Print nothing beyond the line with "s \neq t \in": every line from the beginning of the data up to it, that line included, and no pictures.

Segment Start: DATA FOR THIS EXERCISE

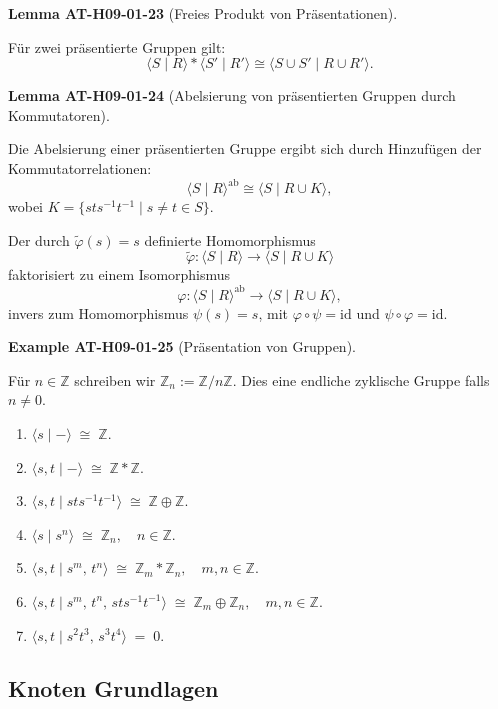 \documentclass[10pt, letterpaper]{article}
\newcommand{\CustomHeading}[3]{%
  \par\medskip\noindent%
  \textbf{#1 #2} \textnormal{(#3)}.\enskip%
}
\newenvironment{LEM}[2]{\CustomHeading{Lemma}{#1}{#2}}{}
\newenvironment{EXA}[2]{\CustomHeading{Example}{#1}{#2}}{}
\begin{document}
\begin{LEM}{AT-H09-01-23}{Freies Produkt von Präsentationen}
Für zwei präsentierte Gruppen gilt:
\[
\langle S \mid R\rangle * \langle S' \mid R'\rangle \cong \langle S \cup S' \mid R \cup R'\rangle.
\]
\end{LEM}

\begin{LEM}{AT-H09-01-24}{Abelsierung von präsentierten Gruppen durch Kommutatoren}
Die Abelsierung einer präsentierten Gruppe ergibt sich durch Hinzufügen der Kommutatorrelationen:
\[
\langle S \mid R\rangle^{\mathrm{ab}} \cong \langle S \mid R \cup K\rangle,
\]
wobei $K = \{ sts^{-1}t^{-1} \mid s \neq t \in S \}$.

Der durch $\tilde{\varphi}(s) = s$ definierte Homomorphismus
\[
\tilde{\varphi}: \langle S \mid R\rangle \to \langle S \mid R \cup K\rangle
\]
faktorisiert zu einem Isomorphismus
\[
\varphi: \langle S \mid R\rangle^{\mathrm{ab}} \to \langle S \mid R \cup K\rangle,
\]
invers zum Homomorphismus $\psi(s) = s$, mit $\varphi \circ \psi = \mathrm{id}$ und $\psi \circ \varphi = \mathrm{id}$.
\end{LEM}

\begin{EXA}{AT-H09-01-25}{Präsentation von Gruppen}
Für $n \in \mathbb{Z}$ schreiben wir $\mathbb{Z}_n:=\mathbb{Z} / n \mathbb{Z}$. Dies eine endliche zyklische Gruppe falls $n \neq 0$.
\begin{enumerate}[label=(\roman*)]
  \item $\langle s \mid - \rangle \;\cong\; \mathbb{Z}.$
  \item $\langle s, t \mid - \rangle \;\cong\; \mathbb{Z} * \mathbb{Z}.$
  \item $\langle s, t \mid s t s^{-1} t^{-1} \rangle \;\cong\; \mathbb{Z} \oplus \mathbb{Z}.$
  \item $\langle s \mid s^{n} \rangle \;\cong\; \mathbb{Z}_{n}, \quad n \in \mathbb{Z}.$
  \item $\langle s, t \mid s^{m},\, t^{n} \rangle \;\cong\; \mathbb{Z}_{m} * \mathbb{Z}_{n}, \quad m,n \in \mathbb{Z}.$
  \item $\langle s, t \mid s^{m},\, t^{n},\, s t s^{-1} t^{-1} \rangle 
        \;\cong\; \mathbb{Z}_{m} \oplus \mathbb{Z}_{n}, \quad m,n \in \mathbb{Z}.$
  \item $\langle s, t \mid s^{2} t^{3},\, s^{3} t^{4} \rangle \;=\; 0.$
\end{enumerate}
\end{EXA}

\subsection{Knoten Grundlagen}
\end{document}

Segment End: DATA FOR THIS EXERCISE

• _REPLY TO THE EXERCISE_:
 \documentclass[10pt, letterpaper]{article}
\newcommand{\CustomHeading}[3]{%
  \par\medskip\noindent%
  \textbf{#1 #2} \textnormal{(#3)}.\enskip%
}
\newenvironment{LEM}[2]{\CustomHeading{Lemma}{#1}{#2}}{}
\newenvironment{EXA}[2]{\CustomHeading{Example}{#1}{#2}}{}
\begin{document}
\begin{LEM}{AT-H09-01-23}{Freies Produkt von Präsentationen}
Für zwei präsentierte Gruppen gilt:
\[
\langle S \mid R\rangle * \langle S' \mid R'\rangle \cong \langle S \cup S' \mid R \cup R'\rangle.
\]
\end{LEM}

\begin{LEM}{AT-H09-01-24}{Abelsierung von präsentierten Gruppen durch Kommutatoren}
Die Abelsierung einer präsentierten Gruppe ergibt sich durch Hinzufügen der Kommutatorrelationen:
\[
\langle S \mid R\rangle^{\mathrm{ab}} \cong \langle S \mid R \cup K\rangle,
\]
wobei $K = \{ sts^{-1}t^{-1} \mid s \neq t \in S \}$.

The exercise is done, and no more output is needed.